* **TASK DIRECTIONS**
From the listing below, pull out all lines with "genuine" in them.

* **THE RECORDS**
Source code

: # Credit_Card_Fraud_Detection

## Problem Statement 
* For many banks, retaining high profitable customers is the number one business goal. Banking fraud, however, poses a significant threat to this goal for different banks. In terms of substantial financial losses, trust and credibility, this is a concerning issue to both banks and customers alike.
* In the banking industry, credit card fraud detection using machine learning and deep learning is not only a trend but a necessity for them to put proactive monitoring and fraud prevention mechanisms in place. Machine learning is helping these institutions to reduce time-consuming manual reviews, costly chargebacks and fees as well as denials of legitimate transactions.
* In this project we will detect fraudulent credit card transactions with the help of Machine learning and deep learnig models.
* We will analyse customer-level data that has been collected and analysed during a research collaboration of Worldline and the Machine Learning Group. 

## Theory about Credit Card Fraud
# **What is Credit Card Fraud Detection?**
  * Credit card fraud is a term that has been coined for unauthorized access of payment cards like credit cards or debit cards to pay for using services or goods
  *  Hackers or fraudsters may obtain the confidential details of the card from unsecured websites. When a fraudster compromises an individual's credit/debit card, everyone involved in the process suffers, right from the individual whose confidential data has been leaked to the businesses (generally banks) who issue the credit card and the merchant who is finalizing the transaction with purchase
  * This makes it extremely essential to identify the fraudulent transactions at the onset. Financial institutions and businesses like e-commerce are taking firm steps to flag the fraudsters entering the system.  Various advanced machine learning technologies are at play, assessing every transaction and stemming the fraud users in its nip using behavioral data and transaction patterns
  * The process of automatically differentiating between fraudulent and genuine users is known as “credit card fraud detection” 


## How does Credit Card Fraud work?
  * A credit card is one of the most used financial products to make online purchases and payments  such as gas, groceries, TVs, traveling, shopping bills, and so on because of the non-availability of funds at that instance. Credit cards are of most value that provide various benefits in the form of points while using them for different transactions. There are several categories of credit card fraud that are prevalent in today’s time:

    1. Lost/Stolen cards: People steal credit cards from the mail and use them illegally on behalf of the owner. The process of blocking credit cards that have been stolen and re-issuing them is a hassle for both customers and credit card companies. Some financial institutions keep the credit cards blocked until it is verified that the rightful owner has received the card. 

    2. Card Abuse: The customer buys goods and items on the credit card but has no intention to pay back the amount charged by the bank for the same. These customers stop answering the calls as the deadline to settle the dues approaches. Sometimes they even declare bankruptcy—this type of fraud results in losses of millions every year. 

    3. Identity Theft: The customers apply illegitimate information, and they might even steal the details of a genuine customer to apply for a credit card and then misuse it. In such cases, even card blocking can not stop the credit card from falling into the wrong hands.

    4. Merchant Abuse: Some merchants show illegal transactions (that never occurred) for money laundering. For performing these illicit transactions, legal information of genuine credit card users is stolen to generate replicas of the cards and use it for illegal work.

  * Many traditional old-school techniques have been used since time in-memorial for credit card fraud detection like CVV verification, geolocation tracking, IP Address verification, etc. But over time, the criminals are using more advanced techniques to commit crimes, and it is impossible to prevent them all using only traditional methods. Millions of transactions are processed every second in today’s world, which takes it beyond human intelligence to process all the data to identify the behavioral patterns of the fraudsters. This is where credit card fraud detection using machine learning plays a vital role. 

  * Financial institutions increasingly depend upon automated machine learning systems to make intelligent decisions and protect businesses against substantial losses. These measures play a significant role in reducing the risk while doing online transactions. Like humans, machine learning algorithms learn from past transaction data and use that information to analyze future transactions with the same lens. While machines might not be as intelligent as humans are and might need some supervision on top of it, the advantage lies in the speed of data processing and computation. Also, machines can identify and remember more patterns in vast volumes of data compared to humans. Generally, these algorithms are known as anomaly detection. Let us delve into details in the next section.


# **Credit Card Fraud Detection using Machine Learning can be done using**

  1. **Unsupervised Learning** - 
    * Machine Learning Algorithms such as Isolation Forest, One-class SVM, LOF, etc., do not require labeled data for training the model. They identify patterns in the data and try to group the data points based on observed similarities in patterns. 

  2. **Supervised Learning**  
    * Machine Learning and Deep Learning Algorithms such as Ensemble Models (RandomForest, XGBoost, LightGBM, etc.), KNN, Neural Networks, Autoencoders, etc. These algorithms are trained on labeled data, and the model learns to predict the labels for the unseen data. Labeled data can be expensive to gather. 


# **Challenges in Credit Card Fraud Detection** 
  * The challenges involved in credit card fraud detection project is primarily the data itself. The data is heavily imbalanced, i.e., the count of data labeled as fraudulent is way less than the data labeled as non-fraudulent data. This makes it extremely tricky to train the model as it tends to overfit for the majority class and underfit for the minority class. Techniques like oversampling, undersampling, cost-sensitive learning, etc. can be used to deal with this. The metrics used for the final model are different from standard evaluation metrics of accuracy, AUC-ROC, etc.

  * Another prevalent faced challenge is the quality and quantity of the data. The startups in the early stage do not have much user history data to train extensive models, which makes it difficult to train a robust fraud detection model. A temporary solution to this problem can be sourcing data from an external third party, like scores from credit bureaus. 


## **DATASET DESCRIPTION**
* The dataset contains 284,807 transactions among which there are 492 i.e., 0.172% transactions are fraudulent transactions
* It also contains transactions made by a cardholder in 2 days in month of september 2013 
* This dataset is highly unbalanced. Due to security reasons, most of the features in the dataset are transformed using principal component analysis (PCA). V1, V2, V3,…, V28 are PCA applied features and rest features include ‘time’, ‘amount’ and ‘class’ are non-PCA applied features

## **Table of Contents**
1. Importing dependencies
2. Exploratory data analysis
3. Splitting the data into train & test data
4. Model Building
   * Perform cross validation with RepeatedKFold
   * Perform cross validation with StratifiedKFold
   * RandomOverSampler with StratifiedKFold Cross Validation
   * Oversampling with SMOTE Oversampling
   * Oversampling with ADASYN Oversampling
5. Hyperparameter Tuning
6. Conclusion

* **RESULT**
  * The process of automatically differentiating between fraudulent and genuine users is known as “credit card fraud detection” 
    3. Identity Theft: The customers apply illegitimate information, and they might even steal the details of a genuine customer to apply for a credit card and then misuse it. In such cases, even card blocking can not stop the credit card from falling into the wrong hands.
    4. Merchant Abuse: Some merchants show illegal transactions (that never occurred) for money laundering. For performing these illicit transactions, legal information of genuine credit card users is stolen to generate replicas of the cards and use it for illegal work.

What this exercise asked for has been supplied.